XIII. Финальная драма
XIII. Финальная драма
На Рождество 1368 года Энрике в сопровождении 400 французских рыцарей под командованием бастарда из Беарна — которого он посвятил в рыцари и сделал графом де Мединачели — и небольшого войска кастильцев под предводительством графа Доссуна пересек границу Арагона на равнине Арана.
Несмотря на сопротивление Педро IV, который еще колебался и хотел ему помешать, он продолжил путь, готовый при необходимости к отчаянному сопротивлению и уверенный, что к нему присоединятся по дороге все сеньоры и общины, уже уставшие от неисправимой тирании короля Педро.
Поддержка французского короля, одобрение папы Урбана V, раздраженного преступным и кощунственным поведением короля Педро Жестокого, скорее неприязненный нейтралитет англичан — все это давало ему настоящую силу, и Педро IV, сделав вид, что отрекся от своего вчерашнего союзника, позволил ему продолжить путь через Арагон.
Проезжая через Эбро, граф Трастамарский при виде безграничной равнины Кастилии встал на колени, начертил мечом крест на земле, с благоговением поцеловал его и воскликнул:
— Клянусь этим крестом, символом искупления: что бы ни случилось, я не уйду живым из этого королевства, где меня ждет судьба или смерть, назначенные мне Богом!
Затем он приказал своему небольшому войску идти на Бургос. Смелость бастарда не подвела его. На всем его пути замки, города и селения спешили встать под его знамя.
Бургос раскололся на две неравные части. Более многочисленную составляли сеньоры, духовенство и корпорации, выражавшие чаяния графа Трастамарского. Им противостояла партия замка, оборону которого возглавлял сын короля Хайме Майоркского, имевший в своем распоряжении немногочисленных приверженцев и двести воинов гарнизона. На стороне этой партии были лишь местные евреи, благосклонно расположенные к королю Педро хотя бы из-за его ссор с Церковью.
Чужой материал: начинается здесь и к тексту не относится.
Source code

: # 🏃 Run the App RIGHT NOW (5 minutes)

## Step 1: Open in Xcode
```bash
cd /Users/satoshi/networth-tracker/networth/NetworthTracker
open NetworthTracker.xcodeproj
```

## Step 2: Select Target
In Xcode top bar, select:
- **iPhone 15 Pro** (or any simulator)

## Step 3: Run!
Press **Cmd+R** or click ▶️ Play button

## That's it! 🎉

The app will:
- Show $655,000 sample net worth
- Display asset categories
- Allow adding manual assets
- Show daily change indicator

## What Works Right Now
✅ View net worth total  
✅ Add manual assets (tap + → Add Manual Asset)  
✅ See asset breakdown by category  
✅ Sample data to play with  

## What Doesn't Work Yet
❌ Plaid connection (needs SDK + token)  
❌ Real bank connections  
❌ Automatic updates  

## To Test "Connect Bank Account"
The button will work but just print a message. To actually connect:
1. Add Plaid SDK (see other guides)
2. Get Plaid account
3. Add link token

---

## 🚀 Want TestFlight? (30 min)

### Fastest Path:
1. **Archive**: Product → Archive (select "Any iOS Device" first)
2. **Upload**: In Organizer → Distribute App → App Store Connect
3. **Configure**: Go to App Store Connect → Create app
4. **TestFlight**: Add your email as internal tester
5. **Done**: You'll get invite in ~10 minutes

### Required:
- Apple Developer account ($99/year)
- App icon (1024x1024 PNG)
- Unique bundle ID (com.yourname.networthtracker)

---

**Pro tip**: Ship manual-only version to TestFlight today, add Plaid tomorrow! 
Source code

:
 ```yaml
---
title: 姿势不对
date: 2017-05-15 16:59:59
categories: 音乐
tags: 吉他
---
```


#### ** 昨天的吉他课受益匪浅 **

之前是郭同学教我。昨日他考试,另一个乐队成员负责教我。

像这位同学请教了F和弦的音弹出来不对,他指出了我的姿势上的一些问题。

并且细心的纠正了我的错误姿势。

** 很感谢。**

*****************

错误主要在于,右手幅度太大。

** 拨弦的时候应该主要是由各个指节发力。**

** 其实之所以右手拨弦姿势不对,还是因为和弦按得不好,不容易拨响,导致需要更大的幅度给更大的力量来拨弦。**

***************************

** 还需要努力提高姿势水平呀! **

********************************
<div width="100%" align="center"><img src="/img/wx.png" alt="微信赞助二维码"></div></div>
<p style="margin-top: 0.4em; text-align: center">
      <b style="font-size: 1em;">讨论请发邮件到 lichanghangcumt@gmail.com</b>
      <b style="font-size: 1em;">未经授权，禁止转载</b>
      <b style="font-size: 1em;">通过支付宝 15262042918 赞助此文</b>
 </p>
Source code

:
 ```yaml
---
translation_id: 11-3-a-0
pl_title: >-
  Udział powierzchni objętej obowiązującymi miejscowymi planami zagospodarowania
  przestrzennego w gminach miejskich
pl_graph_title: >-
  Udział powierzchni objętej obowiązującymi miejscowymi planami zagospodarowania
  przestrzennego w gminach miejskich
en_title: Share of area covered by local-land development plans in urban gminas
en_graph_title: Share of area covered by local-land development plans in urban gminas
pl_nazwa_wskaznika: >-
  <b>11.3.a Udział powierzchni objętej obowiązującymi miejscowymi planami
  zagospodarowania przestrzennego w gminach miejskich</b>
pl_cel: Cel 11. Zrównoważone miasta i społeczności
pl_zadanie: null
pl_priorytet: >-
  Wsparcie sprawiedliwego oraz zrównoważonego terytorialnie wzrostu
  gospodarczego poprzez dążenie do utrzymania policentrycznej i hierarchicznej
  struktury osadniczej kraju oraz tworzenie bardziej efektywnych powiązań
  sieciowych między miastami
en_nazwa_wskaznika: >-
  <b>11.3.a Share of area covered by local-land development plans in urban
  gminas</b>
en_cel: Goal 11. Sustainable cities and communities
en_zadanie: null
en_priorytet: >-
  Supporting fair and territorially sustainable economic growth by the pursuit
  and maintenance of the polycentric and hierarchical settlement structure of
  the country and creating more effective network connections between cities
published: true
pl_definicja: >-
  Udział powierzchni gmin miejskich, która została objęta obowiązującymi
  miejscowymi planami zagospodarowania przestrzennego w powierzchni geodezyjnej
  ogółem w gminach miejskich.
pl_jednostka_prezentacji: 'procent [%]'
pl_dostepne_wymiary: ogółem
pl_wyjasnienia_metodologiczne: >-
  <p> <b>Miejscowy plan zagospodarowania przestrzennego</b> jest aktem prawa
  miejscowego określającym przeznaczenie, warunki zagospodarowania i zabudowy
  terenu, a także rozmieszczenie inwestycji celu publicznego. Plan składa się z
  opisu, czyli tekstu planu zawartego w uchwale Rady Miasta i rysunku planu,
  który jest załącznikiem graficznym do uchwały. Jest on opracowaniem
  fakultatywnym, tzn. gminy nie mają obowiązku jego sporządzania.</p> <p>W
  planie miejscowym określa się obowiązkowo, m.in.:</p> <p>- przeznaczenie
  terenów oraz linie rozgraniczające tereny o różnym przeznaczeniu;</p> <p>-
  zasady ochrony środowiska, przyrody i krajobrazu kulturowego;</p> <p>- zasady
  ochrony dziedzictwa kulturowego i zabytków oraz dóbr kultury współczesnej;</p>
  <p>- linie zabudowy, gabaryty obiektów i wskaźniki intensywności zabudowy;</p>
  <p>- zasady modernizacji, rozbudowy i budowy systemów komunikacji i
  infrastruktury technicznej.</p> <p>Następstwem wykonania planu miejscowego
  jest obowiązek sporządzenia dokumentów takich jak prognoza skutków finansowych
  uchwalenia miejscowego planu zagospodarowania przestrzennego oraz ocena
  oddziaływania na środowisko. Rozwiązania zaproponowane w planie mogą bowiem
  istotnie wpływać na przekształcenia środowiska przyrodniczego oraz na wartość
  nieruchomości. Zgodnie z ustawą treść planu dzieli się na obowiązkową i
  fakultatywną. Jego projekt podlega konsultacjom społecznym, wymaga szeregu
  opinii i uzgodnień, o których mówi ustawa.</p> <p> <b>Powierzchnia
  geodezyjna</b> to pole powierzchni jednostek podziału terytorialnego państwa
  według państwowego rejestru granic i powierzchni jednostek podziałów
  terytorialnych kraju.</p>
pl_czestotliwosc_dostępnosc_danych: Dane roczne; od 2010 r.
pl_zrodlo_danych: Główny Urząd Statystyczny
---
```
Архиепископ в окружении влиятельных горожан сразу же пошел навстречу графу Трастамар-скому и вручил ему ключи от города, куда тот вошел как победитель. Замок и еврейский квартал несколько дней оказывали сопротивление. Победитель Энрике проявил великодушие, ограничившись только повышением налогов с евреев и требованием выплатить восемьсот тысяч дублонов за освобождение короля Майорки.
Педро Жестокий скрылся в Севилье, не зная, что делать. Узнав, что Кордова сдалась бастарду, он покинул свою любимую столицу и занял крепость Кармона, в четырнадцати километрах от нее. Покинутый своими лучшими вассалами, он напрасно пытался заручиться поддержкой эмира Гранады, хранившего молчанье, и построить с Тельо интригу, где зависть и скупость его партнера давали ему ложную надежду.
Граф Трастамарский пошел на север; Вальядолид, Паленсия, Мадрид поспешили сдаться на его милость. Толедо проявил более сдержанное отношение, и бастард ограничился его плотной осадой.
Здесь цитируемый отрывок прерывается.